Patrick Chou, spokesman for general contractor Continental Engineering Corporation, notes that during the first half of 2008 the industry still benefited from the 2007 boom in private-sector construction projects and the real estate market, but that the economy markedly cooled down in the latter half of 2008. This year the industry may turn on its head, Chou feels, with projects in the previously languishing public sector posting growth instead.
Many expected the tourism industry to take off thanks to new government policies opening Taiwan to Chinese tourists. Yet the much touted boom has not yet materialized, and no hearty growth surge seems to be in sight.
Revenue growth rates in the tourism and hospitality industries were lower than last year, showing an industry slowdown. The industry's average net profit also shrank compared to the previous year.
Grand Formosa Regent Taipei CEO Amy Hsueh believes that the Taiwanese could carve out a niche for their tourism industry if they use their sophistication and creativity. If Taiwan establishes a strong position in the Greater China region, she contends, it could eventually lead to explosive growth.
This year for the first time, Asustek Computer (ASUS) was included in the rankings for Taiwan's Top Ten service enterprises, and it immediately snatched fifth place.
ASUS separated its contract manufacturing business and its own-brand business on Jan. 1 last year, following the example of major rival Acer, which spun off its ODM operations as Wistron Corporation in 2002. With its development of the netbook Eee PC, ASUS proved that it has a good nose for what consumers want. And thanks to the Eee PC's brisk sales, ASUS rapidly rose in popularity, becoming the world's fifth largest laptop brand.

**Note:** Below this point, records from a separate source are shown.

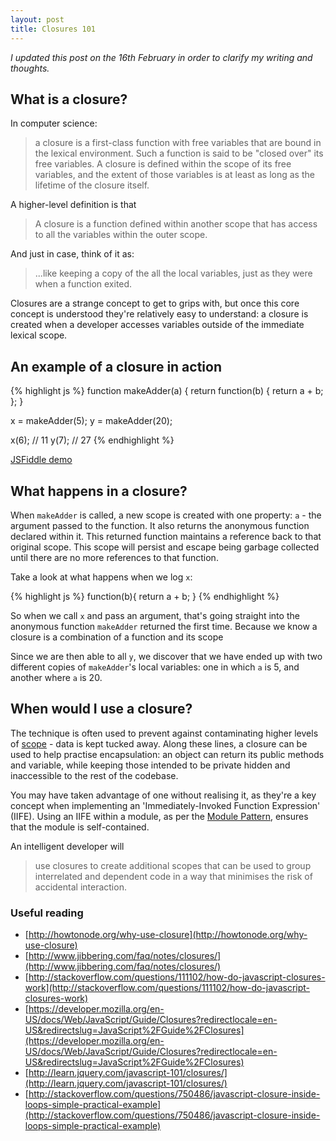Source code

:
 ```yaml
---
layout: post
title: Closures 101
---
```


_I updated this post on the 16th February in order to clarify my writing and thoughts._

## What is a closure?
In computer science:
>  a closure is a first-class function with free variables that are bound in the lexical environment. Such a function is said to be "closed over" its free variables. A closure is defined within the scope of its free variables, and the extent of those variables is at least as long as the lifetime of the closure itself.

A higher-level definition is that
> A closure is a function defined within another scope that has access to all the variables within the outer scope.

And just in case, think of it as:
> ...like keeping a copy of the all the local variables, just as they were when a function exited.

Closures are a strange concept to get to grips with, but once this core concept is understood they're relatively easy to understand: a closure is created when a developer accesses variables outside of the immediate lexical scope.

## An example of a closure in action

{% highlight js %}
function makeAdder(a) {
  return function(b) {
    return a + b;
  };
}

x = makeAdder(5);
y = makeAdder(20);

x(6); // 11
y(7); // 27
{% endhighlight %}

[JSFiddle demo](http://jsfiddle.net/95PTq/)


## What happens in a closure?

When `makeAdder` is called, a new scope is created with one property: `a` - the argument passed to the function. It also returns the anonymous function declared within it. This returned function maintains a reference back to that original scope. This scope will persist and escape being garbage collected until there are no more references to that function.

Take a look at what happens when we log `x`:

{% highlight js %}
function(b){
  return a + b;
}
{% endhighlight %}

So when we call `x` and pass an argument, that's going straight into the anonymous function `makeAdder` returned the first time. Because we know a closure is a combination of a function and its scope

Since we are then able to all `y`, we discover that we have ended up with two different copies of `makeAdder`'s local variables: one in which `a` is 5, and another where `a` is 20.

## When would I use a closure?

The technique is often used to prevent against contaminating higher levels of [scope](http://danmatthew.co.uk/2013/05/18/variable-scope-in-javascript/) - data is kept tucked away. Along these lines, a closure can be used to help practise encapsulation: an object can return its public methods and variable, while keeping those intended to be private hidden and inaccessible to the rest of the codebase.

You may have taken advantage of one without realising it, as they're a key concept when implementing an 'Immediately-Invoked Function Expression' (IIFE). Using an IIFE within a module, as per the [Module Pattern](http://www.addyosmani.com/resources/essentialjsdesignpatterns/book/#modulepatternjavascript), ensures that the module is self-contained.

An intelligent developer will
> use closures to create additional scopes that can be used to group interrelated and dependent code in a way that minimises the risk of accidental interaction. 


### Useful reading
- [http://howtonode.org/why-use-closure](http://howtonode.org/why-use-closure)
- [http://www.jibbering.com/faq/notes/closures/](http://www.jibbering.com/faq/notes/closures/)
- [http://stackoverflow.com/questions/111102/how-do-javascript-closures-work](http://stackoverflow.com/questions/111102/how-do-javascript-closures-work)
- [https://developer.mozilla.org/en-US/docs/Web/JavaScript/Guide/Closures?redirectlocale=en-US&redirectslug=JavaScript%2FGuide%2FClosures](https://developer.mozilla.org/en-US/docs/Web/JavaScript/Guide/Closures?redirectlocale=en-US&redirectslug=JavaScript%2FGuide%2FClosures)
- [http://learn.jquery.com/javascript-101/closures/](http://learn.jquery.com/javascript-101/closures/)
- [http://stackoverflow.com/questions/750486/javascript-closure-inside-loops-simple-practical-example](http://stackoverflow.com/questions/750486/javascript-closure-inside-loops-simple-practical-example)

But in the latter half of 2008, ASUS suffered from narrowing profit margins, seeing the second largest decline in profitability in its 18-year history. ASUS chairman Jonney Shih frankly admits that the company needs to focus on a "psychologically persuasive" long-term branding strategy.
"The way to win hearts in the branding war is to keep saying the same thing over and over again, to imprint it in consumers' hearts and minds," notes Shih in an interview with CommonWealth Magazine.
Having braved the economic winter, Taiwan's service industry is hopefully looking for signs of approaching spring. A rebound in consumer spending and a boost from favorable government policies could bring the warm breeze that is urgently needed to thaw the economy.